TASK TO CARRY OUT:
For this exercise, transcribe the records below without changing a word.

Stored dataset items
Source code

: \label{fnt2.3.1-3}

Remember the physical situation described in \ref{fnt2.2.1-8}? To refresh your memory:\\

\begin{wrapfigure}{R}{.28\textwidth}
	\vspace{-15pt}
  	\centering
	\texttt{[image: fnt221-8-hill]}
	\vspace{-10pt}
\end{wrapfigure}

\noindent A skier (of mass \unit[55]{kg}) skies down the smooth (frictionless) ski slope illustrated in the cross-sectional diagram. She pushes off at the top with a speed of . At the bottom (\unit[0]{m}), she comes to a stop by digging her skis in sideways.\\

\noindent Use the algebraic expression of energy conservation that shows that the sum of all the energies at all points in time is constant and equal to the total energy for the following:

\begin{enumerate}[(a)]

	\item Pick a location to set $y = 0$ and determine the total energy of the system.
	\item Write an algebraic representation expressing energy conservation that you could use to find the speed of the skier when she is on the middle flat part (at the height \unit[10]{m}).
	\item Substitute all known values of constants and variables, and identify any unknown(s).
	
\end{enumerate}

SOLUTION:
Source code

: \label{fnt2.3.1-3}

Remember the physical situation described in \ref{fnt2.2.1-8}? To refresh your memory:\\

\begin{wrapfigure}{R}{.28\textwidth}
	\vspace{-15pt}
  	\centering
	\texttt{[image: fnt221-8-hill]}
	\vspace{-10pt}
\end{wrapfigure}

\noindent A skier (of mass \unit[55]{kg}) skies down the smooth (frictionless) ski slope illustrated in the cross-sectional diagram. She pushes off at the top with a speed of . At the bottom (\unit[0]{m}), she comes to a stop by digging her skis in sideways.\\

\noindent Use the algebraic expression of energy conservation that shows that the sum of all the energies at all points in time is constant and equal to the total energy for the following:

\begin{enumerate}[(a)]

	\item Pick a location to set $y = 0$ and determine the total energy of the system.
	\item Write an algebraic representation expressing energy conservation that you could use to find the speed of the skier when she is on the middle flat part (at the height \unit[10]{m}).
	\item Substitute all known values of constants and variables, and identify any unknown(s).
	
\end{enumerate}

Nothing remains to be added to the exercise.